D-Stress – Resilience in Tough Times
The World Health Organisation defines stress as a person’s physical response when they are presented with demands and pressures that are not matched to their knowledge and abilities. Stress is also defined as an emotion that usually comes from challenging circumstances or fearful or threatening thoughts.
Author Meiron Lees, who grew up in South Africa and witnessed mugging and car jackings, has written a book titled D-Stress: Building Resilience in Challenging Times which tracks his experiences in dealing with stress. Presented in a concise, easy to read format and packed with practical advice and real life anecdotes, D-Stress offers seven simple techniques for a stress free life.
HC: Many people are feeling stressed right now. How can your book help?
Meiron Lees: I wanted to write something that was more of a handbook. You don’t have to wade through hundred of pages before you get to the juice with this book. I’m offering practical things that you can do – not just vague ideas. It has a practical aspect to it, which for me is the most important thing. I’ve read so many books where concepts sound good and make sense, but then I’ve struggled to put those concept into practice in everyday life. I’m an author who went through quite extreme circumstances living with stress. I lost two friends to crime, and living with that kind of thing every day and coping in those circumstances enabled me to get first hand knowledge and experience. I wanted to share with readers the kind of techniques I used, and how they can be employed in the day to day life situations that we all face.
HC: It sounds like many people need to reprogram their brain to deal with stress more effectively. Is resilience the key to handling stress more effectively?
Meiron Lees: what is the one quality that will allow us to manage and control stress? Resilience. If you’re faced with challenging circumstances of you’re presented with something that would cause a stressful response, resilience build the tools in the armoury to meet that challenge. The question to ask is – what does it take to build out resilience so that when the possibility of stress arises we have the tools to manage it? Resilience and stress go hand in hand. The more resilient we are the less stress will affect us – the less resilient, the more stress will have an opprtunity to affect us.
HC: You outline seven resilience builders in your book – could you summarise one of them?
Meiron Lees – A Thought Attack is where the mind turns on itself and attacks the possibility of a position outcome. It’s where all these negative thoughts start churning in the mind. We have 60,000 thoughts a day, and 90 per cent of these thoughts are the same ones we had yesterday – and the majority of them are negative in nature. Before even getting out of bed in the morning we know we’re going to be faced with substantial negativity before we even get to neutral. It’s time for a change. The Red Card strategy aims to transform those thoughts are works in a similar way to red cards in sport. If a player commits a damaging act he gets send off, and similarly when we allow these thoughts to stay it’s like a bull in a china shop. If it stays for two seconds it won’t do much damage, but if it stays for two minutes it can wreck the place. Negative thoughts can come in but if they don’t have a strong effect on us they won’t result in stress. That’s why the red card is useful – Firstly you know these thoughts are harmful – Secondly you can choose different thoughts – Thirdly you can ask yourself how you should go about interpreting the thoughts differently. As soon as we ask that question the mind starts looking somewhere else. It moves to other possibilities, and they are usually not negative because you’ve moved away from the negative space already.

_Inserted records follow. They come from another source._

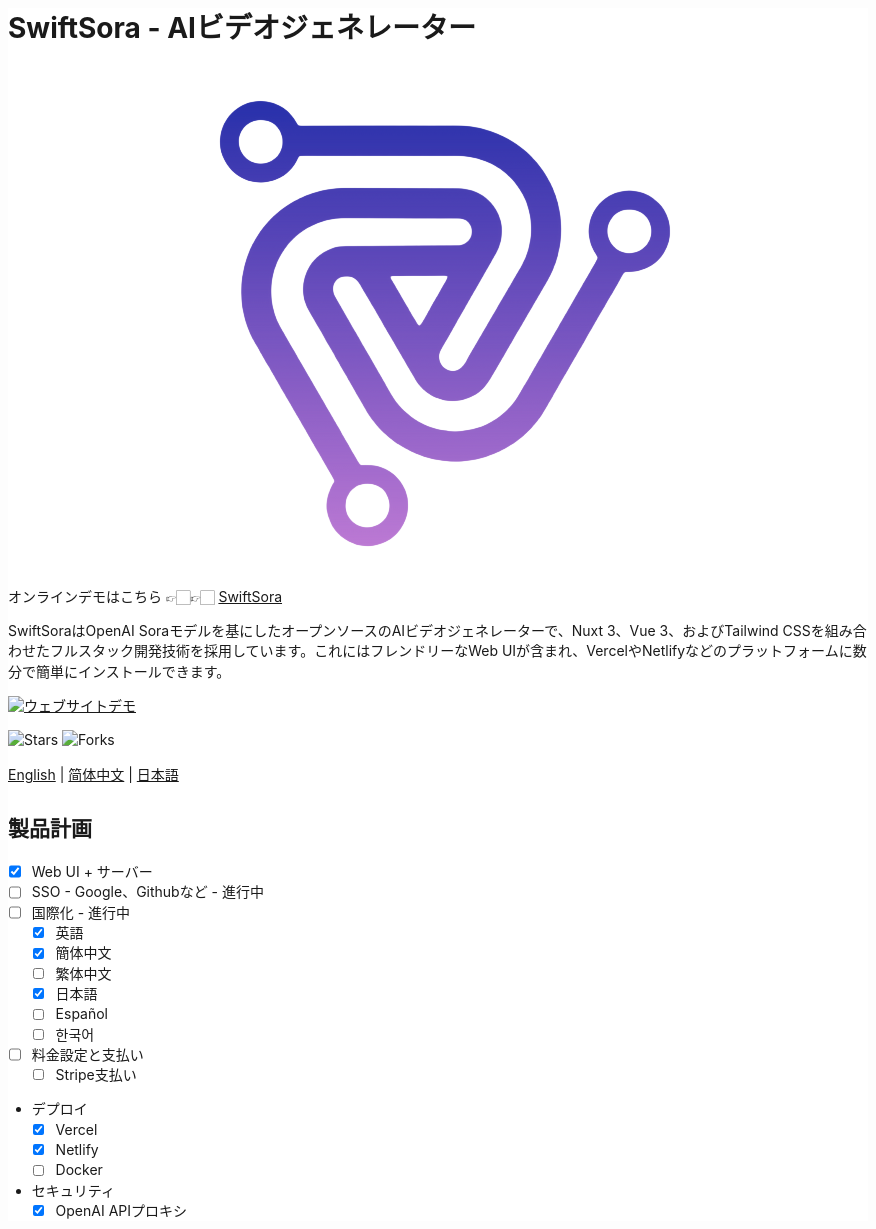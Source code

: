 # SwiftSora - AIビデオジェネレーター

<div align="center">
    <img src="./public/logo.png" alt="SwiftSora">
</div>

オンラインデモはこちら 👉🏻👉🏻 [SwiftSora](https://www.swiftsora.com)

SwiftSoraはOpenAI Soraモデルを基にしたオープンソースのAIビデオジェネレーターで、Nuxt 3、Vue 3、およびTailwind CSSを組み合わせたフルスタック開発技術を採用しています。これにはフレンドリーなWeb UIが含まれ、VercelやNetlifyなどのプラットフォームに数分で簡単にインストールできます。

[![ウェブサイトデモ](https://img.shields.io/badge/Website-Demo-8A2BE2)](https://www.swiftsora.com)

![Stars](https://img.shields.io/github/stars/jasonwang178/swiftsora) ![Forks](https://img.shields.io/github/forks/jasonwang178/swiftsora)

[English](https://github.com/jasonwang178/SwiftSora/blob/main/README.md) | [简体中文](https://github.com/jasonwang178/SwiftSora/blob/main/README.zh_CN.md) | [日本語](https://github.com/jasonwang178/SwiftSora/blob/main/README.ja_JP.md)

## 製品計画

- [x] Web UI + サーバー
- [ ] SSO - Google、Githubなど - 進行中
- [ ] 国際化 - 進行中
  - [x] 英語
  - [x] 簡体中文
  - [ ] 繁体中文
  - [x] 日本語
  - [ ] Español
  - [ ] 한국어
- [ ] 料金設定と支払い
  - [ ] Stripe支払い
- デプロイ
  - [x] Vercel
  - [x] Netlify
  - [ ] Docker
- セキュリティ
  - [x] OpenAI APIプロキシ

HC: All these resilience builders seem so simple – do they work?
Meiron Lees – They most certainly do. In the book, I use personal anecdotes of times when I’ve used them and how they’ve worked. These are the ones I live by everyday, and when I don’t live by them, that’s when I feel stress.
HC: How long before the D-Stress takes place?
Meiron Lees – When you repeat something for 21 consecutive days you start forming some strong though patterns. It’s when these patterns become entrenched in the brain that they start becoming a habit.
HC: What work does your company, InnerCents do?
Meiron Lees – InnerCents is a training and coaching company, specialising in stress management, leadership development and sales. We offer executive coaching for managers and leaders, including workshops and one on one stress coaching.